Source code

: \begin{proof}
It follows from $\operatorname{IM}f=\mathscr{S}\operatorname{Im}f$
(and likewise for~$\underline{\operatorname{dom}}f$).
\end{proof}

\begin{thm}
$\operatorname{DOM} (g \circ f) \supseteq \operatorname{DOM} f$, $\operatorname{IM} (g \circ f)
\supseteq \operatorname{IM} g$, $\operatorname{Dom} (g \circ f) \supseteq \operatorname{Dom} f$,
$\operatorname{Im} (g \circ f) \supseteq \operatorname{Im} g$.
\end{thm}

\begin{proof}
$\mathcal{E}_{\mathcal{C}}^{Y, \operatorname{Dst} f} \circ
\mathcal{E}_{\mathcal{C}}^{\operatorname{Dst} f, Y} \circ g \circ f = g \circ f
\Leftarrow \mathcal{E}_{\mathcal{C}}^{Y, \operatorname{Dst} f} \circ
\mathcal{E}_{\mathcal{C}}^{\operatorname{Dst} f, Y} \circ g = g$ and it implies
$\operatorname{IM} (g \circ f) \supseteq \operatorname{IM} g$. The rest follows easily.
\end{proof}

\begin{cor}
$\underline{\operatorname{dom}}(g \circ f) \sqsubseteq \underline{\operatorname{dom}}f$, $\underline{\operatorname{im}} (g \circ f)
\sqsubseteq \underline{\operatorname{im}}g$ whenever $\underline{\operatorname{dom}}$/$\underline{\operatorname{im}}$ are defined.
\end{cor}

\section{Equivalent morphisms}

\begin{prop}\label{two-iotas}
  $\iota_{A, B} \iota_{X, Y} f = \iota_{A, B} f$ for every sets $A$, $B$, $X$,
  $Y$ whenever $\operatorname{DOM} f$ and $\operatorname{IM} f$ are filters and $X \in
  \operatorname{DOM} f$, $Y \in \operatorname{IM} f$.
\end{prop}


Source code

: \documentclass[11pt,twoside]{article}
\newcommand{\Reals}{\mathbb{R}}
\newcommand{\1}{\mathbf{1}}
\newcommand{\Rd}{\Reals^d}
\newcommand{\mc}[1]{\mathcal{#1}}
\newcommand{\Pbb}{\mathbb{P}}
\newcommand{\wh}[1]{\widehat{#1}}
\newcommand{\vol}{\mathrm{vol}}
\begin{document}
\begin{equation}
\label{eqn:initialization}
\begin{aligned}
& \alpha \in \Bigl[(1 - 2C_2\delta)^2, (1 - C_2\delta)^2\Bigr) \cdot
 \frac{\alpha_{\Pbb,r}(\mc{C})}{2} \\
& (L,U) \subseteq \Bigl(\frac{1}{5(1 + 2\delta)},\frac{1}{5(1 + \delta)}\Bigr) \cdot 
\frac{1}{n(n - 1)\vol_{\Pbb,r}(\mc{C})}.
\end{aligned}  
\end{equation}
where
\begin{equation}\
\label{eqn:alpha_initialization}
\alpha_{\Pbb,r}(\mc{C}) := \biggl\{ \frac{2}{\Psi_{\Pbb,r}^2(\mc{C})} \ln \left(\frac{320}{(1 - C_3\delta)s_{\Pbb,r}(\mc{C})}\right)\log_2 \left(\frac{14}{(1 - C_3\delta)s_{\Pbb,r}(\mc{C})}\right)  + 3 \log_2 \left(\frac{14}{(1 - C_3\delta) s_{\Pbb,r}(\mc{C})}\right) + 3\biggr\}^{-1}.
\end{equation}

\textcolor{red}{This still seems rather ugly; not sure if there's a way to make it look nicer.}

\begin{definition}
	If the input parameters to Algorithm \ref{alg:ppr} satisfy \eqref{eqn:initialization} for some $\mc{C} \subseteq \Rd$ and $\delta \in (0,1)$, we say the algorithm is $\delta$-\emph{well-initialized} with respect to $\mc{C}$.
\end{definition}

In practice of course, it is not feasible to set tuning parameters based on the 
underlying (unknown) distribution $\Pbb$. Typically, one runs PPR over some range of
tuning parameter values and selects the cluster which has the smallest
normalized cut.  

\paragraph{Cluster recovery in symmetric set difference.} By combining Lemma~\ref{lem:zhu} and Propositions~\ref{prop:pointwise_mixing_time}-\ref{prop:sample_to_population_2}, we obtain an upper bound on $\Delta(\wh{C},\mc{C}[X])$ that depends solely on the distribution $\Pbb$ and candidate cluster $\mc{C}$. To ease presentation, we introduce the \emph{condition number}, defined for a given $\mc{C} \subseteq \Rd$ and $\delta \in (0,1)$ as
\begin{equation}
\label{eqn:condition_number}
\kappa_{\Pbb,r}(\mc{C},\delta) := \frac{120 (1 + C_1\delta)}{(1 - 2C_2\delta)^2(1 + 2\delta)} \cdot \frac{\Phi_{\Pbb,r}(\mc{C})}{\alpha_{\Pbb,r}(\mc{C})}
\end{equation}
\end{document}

● ● ● ● ● ● ●

**Aim of the exercise**.
Repeat each line of the data exactly as it appears above.

**Result of this task**.
Source code

: \begin{proof}
It follows from $\operatorname{IM}f=\mathscr{S}\operatorname{Im}f$
(and likewise for~$\underline{\operatorname{dom}}f$).
\end{proof}

\begin{thm}
$\operatorname{DOM} (g \circ f) \supseteq \operatorname{DOM} f$, $\operatorname{IM} (g \circ f)
\supseteq \operatorname{IM} g$, $\operatorname{Dom} (g \circ f) \supseteq \operatorname{Dom} f$,
$\operatorname{Im} (g \circ f) \supseteq \operatorname{Im} g$.
\end{thm}

\begin{proof}
$\mathcal{E}_{\mathcal{C}}^{Y, \operatorname{Dst} f} \circ
\mathcal{E}_{\mathcal{C}}^{\operatorname{Dst} f, Y} \circ g \circ f = g \circ f
\Leftarrow \mathcal{E}_{\mathcal{C}}^{Y, \operatorname{Dst} f} \circ
\mathcal{E}_{\mathcal{C}}^{\operatorname{Dst} f, Y} \circ g = g$ and it implies
$\operatorname{IM} (g \circ f) \supseteq \operatorname{IM} g$. The rest follows easily.
\end{proof}

\begin{cor}
$\underline{\operatorname{dom}}(g \circ f) \sqsubseteq \underline{\operatorname{dom}}f$, $\underline{\operatorname{im}} (g \circ f)
\sqsubseteq \underline{\operatorname{im}}g$ whenever $\underline{\operatorname{dom}}$/$\underline{\operatorname{im}}$ are defined.
\end{cor}

\section{Equivalent morphisms}

\begin{prop}\label{two-iotas}
  $\iota_{A, B} \iota_{X, Y} f = \iota_{A, B} f$ for every sets $A$, $B$, $X$,
  $Y$ whenever $\operatorname{DOM} f$ and $\operatorname{IM} f$ are filters and $X \in
  \operatorname{DOM} f$, $Y \in \operatorname{IM} f$.
\end{prop}


Source code

: \documentclass[11pt,twoside]{article}
\newcommand{\Reals}{\mathbb{R}}
\newcommand{\1}{\mathbf{1}}
\newcommand{\Rd}{\Reals^d}
\newcommand{\mc}[1]{\mathcal{#1}}
\newcommand{\Pbb}{\mathbb{P}}
\newcommand{\wh}[1]{\widehat{#1}}
\newcommand{\vol}{\mathrm{vol}}
\begin{document}
\begin{equation}
\label{eqn:initialization}
\begin{aligned}
& \alpha \in \Bigl[(1 - 2C_2\delta)^2, (1 - C_2\delta)^2\Bigr) \cdot
 \frac{\alpha_{\Pbb,r}(\mc{C})}{2} \\
& (L,U) \subseteq \Bigl(\frac{1}{5(1 + 2\delta)},\frac{1}{5(1 + \delta)}\Bigr) \cdot 
\frac{1}{n(n - 1)\vol_{\Pbb,r}(\mc{C})}.
\end{aligned}  
\end{equation}
where
\begin{equation}\
\label{eqn:alpha_initialization}
\alpha_{\Pbb,r}(\mc{C}) := \biggl\{ \frac{2}{\Psi_{\Pbb,r}^2(\mc{C})} \ln \left(\frac{320}{(1 - C_3\delta)s_{\Pbb,r}(\mc{C})}\right)\log_2 \left(\frac{14}{(1 - C_3\delta)s_{\Pbb,r}(\mc{C})}\right)  + 3 \log_2 \left(\frac{14}{(1 - C_3\delta) s_{\Pbb,r}(\mc{C})}\right) + 3\biggr\}^{-1}.
\end{equation}

\textcolor{red}{This still seems rather ugly; not sure if there's a way to make it look nicer.}

\begin{definition}
	If the input parameters to Algorithm \ref{alg:ppr} satisfy \eqref{eqn:initialization} for some $\mc{C} \subseteq \Rd$ and $\delta \in (0,1)$, we say the algorithm is $\delta$-\emph{well-initialized} with respect to $\mc{C}$.
\end{definition}

In practice of course, it is not feasible to set tuning parameters based on the 
underlying (unknown) distribution $\Pbb$. Typically, one runs PPR over some range of
tuning parameter values and selects the cluster which has the smallest
normalized cut.  

\paragraph{Cluster recovery in symmetric set difference.} By combining Lemma~\ref{lem:zhu} and Propositions~\ref{prop:pointwise_mixing_time}-\ref{prop:sample_to_population_2}, we obtain an upper bound on $\Delta(\wh{C},\mc{C}[X])$ that depends solely on the distribution $\Pbb$ and candidate cluster $\mc{C}$. To ease presentation, we introduce the \emph{condition number}, defined for a given $\mc{C} \subseteq \Rd$ and $\delta \in (0,1)$ as
\begin{equation}
\label{eqn:condition_number}
\kappa_{\Pbb,r}(\mc{C},\delta) := \frac{120 (1 + C_1\delta)}{(1 - 2C_2\delta)^2(1 + 2\delta)} \cdot \frac{\Phi_{\Pbb,r}(\mc{C})}{\alpha_{\Pbb,r}(\mc{C})}
\end{equation}
\end{document}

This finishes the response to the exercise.